| Work instruction |
Each line below from the one containing "Version 2.4.12" through the one containing "Version 2.4.8" is to be given again exactly, and no line outside that span.

| Supplied records |
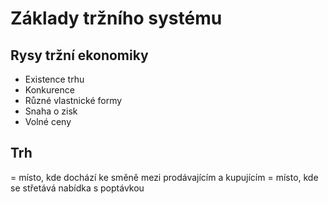 # Základy tržního systému

## Rysy tržní ekonomiky

- Existence trhu
- Konkurence
- Různé vlastnické formy
- Snaha o zisk
- Volné ceny

## Trh

= místo, kde dochází ke směně mezi prodávajícím a kupujícím
= místo, kde se střetává nabídka s poptávkou
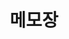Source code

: ---
layout: note_series
parent: Learning Notes
study: Spring 입문
chapter: 3
title: 메모장
toc: true
reference:
  1: 
    author: Eric 튜터, Jinny 튜터, Jen 튜터
    year: 2024
    platform: 스파르타코딩클럽
    content: Spring Master 1주차
    content-link: https://online.spartacodingclub.kr/
---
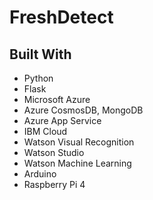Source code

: # FreshDetect

## Built With

- Python
- Flask
- Microsoft Azure
 - Azure CosmosDB, MongoDB
 - Azure App Service
- IBM Cloud
 - Watson Visual Recognition
 - Watson Studio
 - Watson Machine Learning
- Arduino
- Raspberry Pi 4
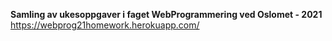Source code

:<Strong>Samling av ukesoppgaver i faget WebProgrammering ved Oslomet - 2021</Strong>
https://webprog21homework.herokuapp.com/
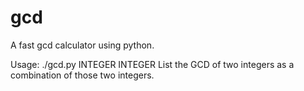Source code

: # gcd
A fast gcd calculator using python.

Usage: ./gcd.py INTEGER INTEGER
List the GCD of two integers as a combination of those two integers.
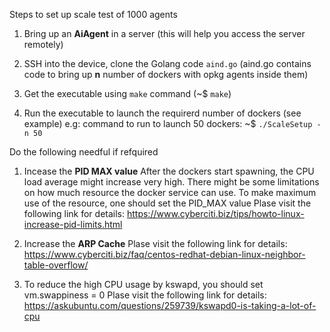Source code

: Steps to set up scale test of 1000 agents

1. Bring up an **AiAgent** in a server (this will help you access the server remotely)

2. SSH into the device, clone the Golang code ``aind.go`` (aind.go contains code to bring up **n** number of dockers with opkg agents inside them)

3. Get the executable using ``make`` command (~$ ``make``)

4. Run the executable to launch the requirerd number of dockers (see example)
            e.g: command to run to launch 50 dockers:  ~$ ``./ScaleSetup -n 50``

Do the following needful if refquired

1. Incease the **PID MAX value**
After the dockers start spawning, the CPU load average might increase very high.
There might be some limitations on how much resource the docker service can use. To make
maximum use of the resource, one should set the PID_MAX value
Plase visit the following link for details: 
https://www.cyberciti.biz/tips/howto-linux-increase-pid-limits.html

2. Increase the **ARP Cache**
Plase visit the following link for details: 
https://www.cyberciti.biz/faq/centos-redhat-debian-linux-neighbor-table-overflow/

3. To reduce the high CPU usage by kswapd, you should set vm.swappiness = 0
Plase visit the following link for details: 
https://askubuntu.com/questions/259739/kswapd0-is-taking-a-lot-of-cpu
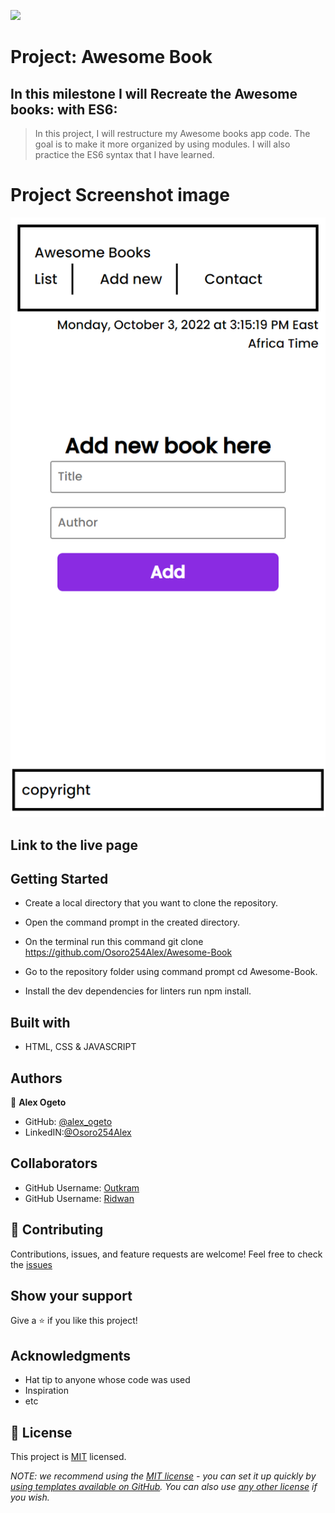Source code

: ![](https://img.shields.io/badge/Microverse-blueviolet)

# Project: Awesome Book

## In this milestone I will Recreate the Awesome books: with ES6:

> In this project, I will restructure my Awesome books app code. The goal is to make it more organized by using modules. I will also practice the ES6 syntax that I have learned.

# Project Screenshot image
![](./images/127.0.0.1_5500_.png)

## Link to the live page

<!-- > Feel free to check the [Awesome-Book-link](). -->

## Getting Started

- Create a local directory that you want to clone the repository.

- Open the command prompt in the created directory.

- On the terminal run this command git clone https://github.com/Osoro254Alex/Awesome-Book

- Go to the repository folder using command prompt cd Awesome-Book.

- Install the dev dependencies for linters run npm install.

## Built with

- HTML, CSS & JAVASCRIPT 

## Authors

👤 **Alex Ogeto**

- GitHub: [@alex_ogeto](https://github.com/Osoro254Alex)
- LinkedIN:[@Osoro254Alex](https://www.linkedin.com/feed/)

## Collaborators

- GitHub Username: [Outkram](https://github.com/Outkarm)
- GitHub Username: [Ridwan](https://github.com/Ridwanullahi-code)

## 🤝 Contributing

Contributions, issues, and feature requests are welcome!
Feel free to check the [issues](https://github.com/Osoro254Alex/Awesome-Book/issues)

## Show your support

Give a ⭐️ if you like this project!

## Acknowledgments

- Hat tip to anyone whose code was used
- Inspiration
- etc

## 📝 License

This project is [MIT](./LICENSE) licensed.

_NOTE: we recommend using the [MIT license](https://choosealicense.com/licenses/mit/) - you can set it up quickly by [using templates available on GitHub](https://docs.github.com/en/communities/setting-up-your-project-for-healthy-contributions/adding-a-license-to-a-repository). You can also use [any other license](https://choosealicense.com/licenses/) if you wish._
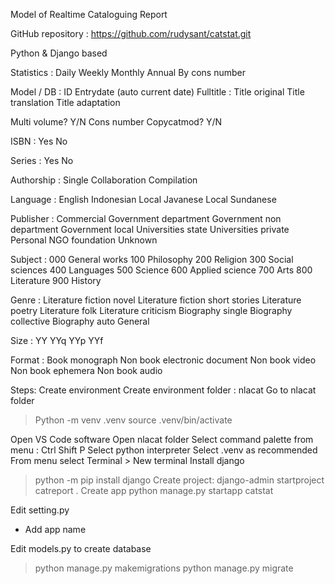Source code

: Model of Realtime Cataloguing Report 

GitHub repository : https://github.com/rudysant/catstat.git 

Python & Django based

Statistics :
Daily
Weekly
Monthly
Annual
By cons number

Model / DB :
ID
Entrydate (auto current date)
Fulltitle :
Title original
Title translation
Title adaptation

Multi volume? Y/N
Cons number
Copycatmod? Y/N

ISBN :
Yes
No

Series :
Yes
No

Authorship :
Single 
Collaboration
Compilation

Language :
English
Indonesian
Local Javanese
Local Sundanese

Publisher :
Commercial
Government department
Government non department
Government local
Universities state
Universities private
Personal
NGO foundation
Unknown


Subject :
000 General works
100 Philosophy
200 Religion
300 Social sciences
400 Languages
500 Science
600 Applied science
700 Arts
800 Literature
900 History

Genre :
Literature fiction novel
Literature fiction short stories
Literature poetry
Literature folk
Literature criticism
Biography single
Biography collective
Biography auto
General

Size :
YY
YYq
YYp
YYf


Format :
Book monograph
Non book electronic document
Non book video
Non book ephemera
Non book audio


Steps:
Create environment
Create environment folder : nlacat
Go to nlacat folder
> Python -m venv .venv
> source .venv/bin/activate

Open VS Code software
Open nlacat folder
Select command palette from menu : Ctrl Shift P
Select python interpreter
Select .venv as recommended
From menu select Terminal > New terminal
Install django
> python -m pip install django
Create project: 
> django-admin startproject catreport .
Create app
> python manage.py startapp catstat

Edit setting.py
- Add app name

Edit models.py to create database
> python manage.py makemigrations
> python manage.py migrate



 




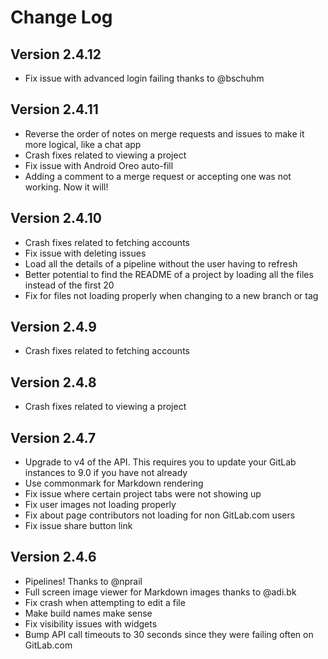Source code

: Change Log
==========

Version 2.4.12
----------------------------

- Fix issue with advanced login failing thanks to @bschuhm

Version 2.4.11
----------------------------

- Reverse the order of notes on merge requests and issues to make it more logical, like a chat app
- Crash fixes related to viewing a project
- Fix issue with Android Oreo auto-fill
- Adding a comment to a merge request or accepting one was not working. Now it will!

Version 2.4.10
----------------------------

- Crash fixes related to fetching accounts
- Fix issue with deleting issues
- Load all the details of a pipeline without the user having to refresh
- Better potential to find the README of a project by loading all the files instead of the first 20
- Fix for files not loading properly when changing to a new branch or tag

Version 2.4.9
----------------------------

- Crash fixes related to fetching accounts

Version 2.4.8
----------------------------

- Crash fixes related to viewing a project

Version 2.4.7
----------------------------

- Upgrade to v4 of the API. This requires you to update your GitLab instances to 9.0 if you have not already
- Use commonmark for Markdown rendering
- Fix issue where certain project tabs were not showing up
- Fix user images not loading properly
- Fix about page contributors not loading for non GitLab.com users
- Fix issue share button link


Version 2.4.6
----------------------------

- Pipelines! Thanks to @nprail
- Full screen image viewer for Markdown images thanks to @adi.bk
- Fix crash when attempting to edit a file
- Make build names make sense
- Fix visibility issues with widgets
- Bump API call timeouts to 30 seconds since they were failing often on GitLab.com

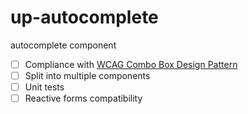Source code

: # up-autocomplete
autocomplete component

- [ ] Compliance with [WCAG Combo Box Design Pattern](https://www.w3.org/TR/wai-aria-practices-1.1/#combobox)
- [ ] Split into multiple components
- [ ] Unit tests
- [ ] Reactive forms compatibility
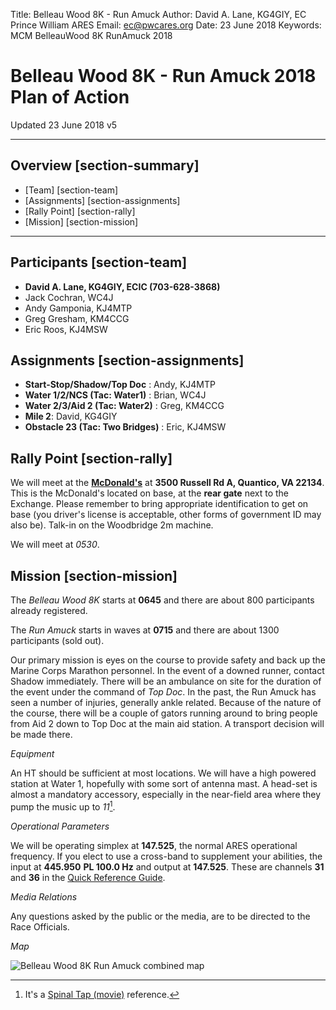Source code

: Title: Belleau Wood 8K - Run Amuck
Author: David A. Lane, KG4GIY, EC Prince William ARES
Email: ec@pwcares.org
Date: 23 June 2018
Keywords: MCM BelleauWood 8K RunAmuck 2018

# Belleau Wood 8K - Run Amuck 2018 Plan of Action
Updated 23 June 2018 v5

---

## Overview [section-summary]
* [Team] [section-team]
* [Assignments] [section-assignments]
* [Rally Point] [section-rally]
* [Mission] [section-mission]

---

## Participants [section-team]
* __David A. Lane, KG4GIY, ECIC (703-628-3868)__ 
* Jack Cochran, WC4J
* Andy Gamponia, KJ4MTP
* Greg Gresham, KM4CCG
* Eric Roos, KJ4MSW

## Assignments [section-assignments]
* __Start-Stop/Shadow/Top Doc__ : Andy, KJ4MTP
* __Water 1/2/NCS (Tac: Water1)__ : Brian, WC4J
* __Water 2/3/Aid 2 (Tac: Water2)__ : Greg, KM4CCG
* __Mile 2__: David, KG4GIY
* __Obstacle 23 (Tac: Two Bridges)__ : Eric, KJ4MSW

## Rally Point [section-rally]

We will meet at the [__McDonald's__](https://goo.gl/maps/CWYLQNpkfaK2) at __3500 Russell Rd A, Quantico, VA 22134__. This is the McDonald's located on base, at the __rear gate__ next to the Exchange. Please remember to bring appropriate identification to get on base (you driver's license is acceptable, other forms of government ID may also be). Talk-in on the Woodbridge 2m machine.

We will meet at _0530_.

## Mission [section-mission]

The _Belleau Wood 8K_ starts at __0645__ and there are about 800 participants already registered.  

The _Run Amuck_ starts in waves at __0715__ and there are about 1300 participants (sold out). 

Our primary mission is eyes on the course to provide safety and back up the Marine Corps Marathon personnel. In the event of a downed runner, contact Shadow immediately. There will be an ambulance on site for the duration of the event under the command of _Top Doc_. In the past, the Run Amuck has seen a number of injuries, generally ankle related. Because of the nature of the course, there will be a couple of gators running around to bring people from Aid 2 down to Top Doc at the main aid station. A transport decision will be made there. 

_Equipment_ 

An HT should be sufficient at most locations. We will have a high powered station at Water 1, hopefully with some sort of antenna mast. A head-set is almost a mandatory accessory, especially in the near-field area where they pump the music up to _11_[^fn-spinal_tap].

[^fn-spinal_tap]:It's a <a href="http://www.imdb.com/title/tt0088258/quotes">Spinal Tap (movie)</a> reference.  

_Operational Parameters_

We will be operating simplex at __147.525__, the normal ARES operational frequency. If you elect to use a cross-band to supplement your abilities, the input at __445.950__ __PL 100.0 Hz__ and output at __147.525__. These are channels __31__ and __36__ in the [Quick Reference Guide](http://www.pwcares.org/html/qrc.html).

_Media Relations_

Any questions asked by the public or the media, are to be directed to the Race Officials. 

_Map_

![Belleau Wood 8K Run Amuck combined map][img-bwam_original]

[img-bwam_original]: http://www.pwcares.org/image/bwra2018-base.jpg
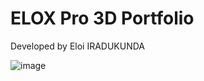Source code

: # ELOX Pro 3D Portfolio
Developed by Eloi IRADUKUNDA

![image](https://eloxpro.github.io/MyPortfolio/assets/images/logo-96x96.png)
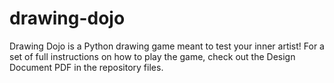 # drawing-dojo

Drawing Dojo is a Python drawing game meant to test your inner artist! For a set of full instructions on how to play the game, check out the Design Document PDF in the repository files.
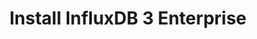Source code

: ---
title: Install InfluxDB 3 Enterprise
description: Download, install, and set up InfluxDB 3 Enterprise.
menu:
  influxdb3_enterprise:
    name: Install InfluxDB
weight: 2
influxdb3/enterprise/tags: [install]
alt_links:
  v1: /influxdb/v1/introduction/install/
---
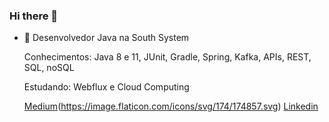 ### Hi there 👋

- 🔭 Desenvolvedor Java na South System
                                                                                                   
                                                                                                                                                                                                           
    
    Conhecimentos:
    Java 8 e 11, JUnit, Gradle, Spring, Kafka, APIs, REST, SQL, noSQL
    
    
    Estudando: Webflux e Cloud Computing
                                            
                                                                                                                                                                                                            
    [Medium](https://medium.com/@danielchristofolli/)(https://image.flaticon.com/icons/svg/174/174857.svg)
    [Linkedin](https://www.linkedin.com/in/daniel-christofolli-069071160/)
    
<!--
**dchristofolli/dchristofolli** is a ✨ _special_ ✨ repository because its `README.md` (this file) appears on your GitHub profile.

Here are some ideas to get you started:


- 🌱 I’m currently learning ...
- 👯 I’m looking to collaborate on ...
- 🤔 I’m looking for help with ...
- 💬 Ask me about ...
- 📫 How to reach me: ...
- 😄 Pronouns: ...
- ⚡ Fun fact: ...
-->
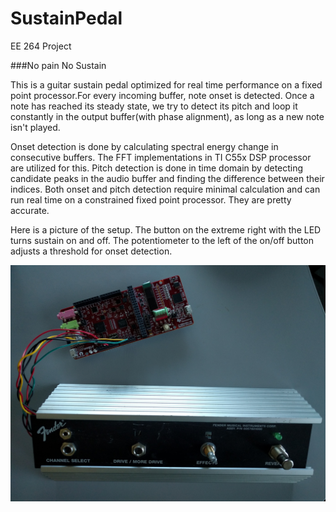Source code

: # SustainPedal
EE 264 Project

###No pain No Sustain

This is a guitar sustain pedal optimized for real time performance on a fixed point processor.For every incoming buffer, note onset is detected. Once a note has reached its steady state, we try to detect its pitch and loop it constantly in the output buffer(with phase alignment), as long as a new note isn't played.

Onset detection is done by calculating spectral energy change in consecutive buffers. The FFT implementations in TI C55x DSP processor are utilized for this. Pitch detection is done in time domain by detecting candidate peaks in the audio buffer and finding the difference between their indices. Both onset and pitch detection require minimal calculation and can run real time on a constrained fixed point processor. They are pretty accurate.

Here is a picture of the setup. The button on the extreme right with the LED turns sustain on and off. The potentiometer to the left of the on/off button adjusts a threshold for onset detection.

<img src = "https://github.com/markrau/SustainPedal/blob/master/IMG_20170308_161513.jpg"></img>
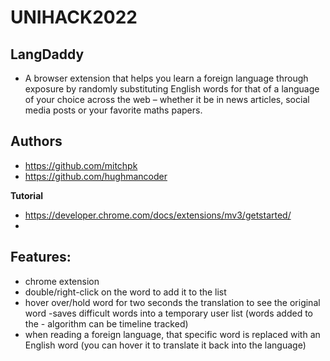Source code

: # UNIHACK2022 

## LangDaddy 
- A browser extension that helps you learn a foreign language through exposure by randomly substituting English words for that of a language of your choice across the web – whether it be in news articles, social media posts or your favorite maths papers. 

## Authors
- https://github.com/mitchpk
- https://github.com/hughmancoder


**Tutorial**
- https://developer.chrome.com/docs/extensions/mv3/getstarted/
- 
## Features: ##
- chrome extension
- double/right-click on the word to add it to the list
- hover over/hold word for two seconds the translation to see the original word -saves difficult words into a temporary user list (words added to the - algorithm can be timeline tracked)
- when reading a foreign language, that specific word is replaced with an English word (you can hover it to translate it back into the language)
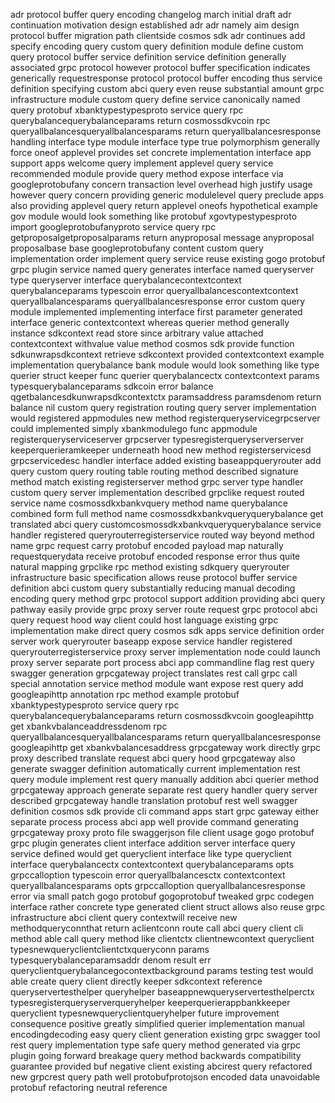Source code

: adr protocol buffer query encoding changelog march initial draft adr continuation motivation design established adr adr namely aim design protocol buffer migration path clientside cosmos sdk adr continues add specify encoding query custom query definition module define custom query protocol buffer service definition service definition generally associated grpc protocol however protocol buffer specification indicates generically requestresponse protocol protocol buffer encoding thus service definition specifying custom abci query even reuse substantial amount grpc infrastructure module custom query define service canonically named query protobuf xbanktypestypesproto service query rpc querybalancequerybalanceparams return cosmossdkvcoin rpc queryallbalancesqueryallbalancesparams return queryallbalancesresponse handling interface type module interface type true polymorphism generally force oneof applevel provides set concrete implementation interface app support apps welcome query implement applevel query service recommended module provide query method expose interface via googleprotobufany concern transaction level overhead high justify usage however query concern providing generic modulelevel query preclude apps also providing applevel query return applevel oneofs hypothetical example gov module would look something like protobuf xgovtypestypesproto import googleprotobufanyproto service query rpc getproposalgetproposalparams return anyproposal message anyproposal proposalbase base googleprotobufany content custom query implementation order implement query service reuse existing gogo protobuf grpc plugin service named query generates interface named queryserver type queryserver interface querybalancecontextcontext querybalanceparams typescoin error queryallbalancescontextcontext queryallbalancesparams queryallbalancesresponse error custom query module implemented implementing interface first parameter generated interface generic contextcontext whereas querier method generally instance sdkcontext read store since arbitrary value attached contextcontext withvalue value method cosmos sdk provide function sdkunwrapsdkcontext retrieve sdkcontext provided contextcontext example implementation querybalance bank module would look something like type querier struct keeper func querier querybalancectx contextcontext params typesquerybalanceparams sdkcoin error balance qgetbalancesdkunwrapsdkcontextctx paramsaddress paramsdenom return balance nil custom query registration routing query server implementation would registered appmodules new method registerqueryservicegrpcserver could implemented simply xbankmodulego func appmodule registerqueryserviceserver grpcserver typesregisterqueryserverserver keeperquerieramkeeper underneath hood new method registerservicesd grpcservicedesc handler interface added existing baseappqueryrouter add query custom query routing table routing method described signature method match existing registerserver method grpc server type handler custom query server implementation described grpclike request routed service name cosmossdkxbankvquery method name querybalance combined form full method name cosmossdkxbankvqueryquerybalance get translated abci query customcosmossdkxbankvqueryquerybalance service handler registered queryrouterregisterservice routed way beyond method name grpc request carry protobuf encoded payload map naturally requestquerydata receive protobuf encoded response error thus quite natural mapping grpclike rpc method existing sdkquery queryrouter infrastructure basic specification allows reuse protocol buffer service definition abci custom query substantially reducing manual decoding encoding query method grpc protocol support addition providing abci query pathway easily provide grpc proxy server route request grpc protocol abci query request hood way client could host language existing grpc implementation make direct query cosmos sdk apps service definition order server work queryrouter baseapp expose service handler registered queryrouterregisterservice proxy server implementation node could launch proxy server separate port process abci app commandline flag rest query swagger generation grpcgateway project translates rest call grpc call special annotation service method module want expose rest query add googleapihttp annotation rpc method example protobuf xbanktypestypesproto service query rpc querybalancequerybalanceparams return cosmossdkvcoin googleapihttp get xbankvbalanceaddressdenom rpc queryallbalancesqueryallbalancesparams return queryallbalancesresponse googleapihttp get xbankvbalancesaddress grpcgateway work directly grpc proxy described translate request abci query hood grpcgateway also generate swagger definition automatically current implementation rest query module implement rest query manually addition abci querier method grpcgateway approach generate separate rest query handler query server described grpcgateway handle translation protobuf rest well swagger definition cosmos sdk provide cli command apps start grpc gateway either separate process process abci app well provide command generating grpcgateway proxy proto file swaggerjson file client usage gogo protobuf grpc plugin generates client interface addition server interface query service defined would get queryclient interface like type queryclient interface querybalancectx contextcontext querybalanceparams opts grpccalloption typescoin error queryallbalancesctx contextcontext queryallbalancesparams opts grpccalloption queryallbalancesresponse error via small patch gogo protobuf gogoprotobuf tweaked grpc codegen interface rather concrete type generated client struct allows also reuse grpc infrastructure abci client query contextwill receive new methodqueryconnthat return aclientconn route call abci query client cli method able call query method like clientctx clientnewcontext queryclient typesnewqueryclientclientctxqueryconn params typesquerybalanceparamsaddr denom result err queryclientquerybalancegocontextbackground params testing test would able create query client directly keeper sdkcontext reference queryservertesthelper queryhelper baseappnewqueryservertesthelperctx typesregisterqueryserverqueryhelper keeperquerierappbankkeeper queryclient typesnewqueryclientqueryhelper future improvement consequence positive greatly simplified querier implementation manual encodingdecoding easy query client generation existing grpc swagger tool rest query implementation type safe query method generated via grpc plugin going forward breakage query method backwards compatibility guarantee provided buf negative client existing abcirest query refactored new grpcrest query path well protobufprotojson encoded data unavoidable protobuf refactoring neutral reference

| Answer area |
Version 2.4.12
----------------------------

- Fix issue with advanced login failing thanks to @bschuhm

Version 2.4.11
----------------------------

- Reverse the order of notes on merge requests and issues to make it more logical, like a chat app
- Crash fixes related to viewing a project
- Fix issue with Android Oreo auto-fill
- Adding a comment to a merge request or accepting one was not working. Now it will!

Version 2.4.10
----------------------------

- Crash fixes related to fetching accounts
- Fix issue with deleting issues
- Load all the details of a pipeline without the user having to refresh
- Better potential to find the README of a project by loading all the files instead of the first 20
- Fix for files not loading properly when changing to a new branch or tag

Version 2.4.9
----------------------------

- Crash fixes related to fetching accounts

Version 2.4.8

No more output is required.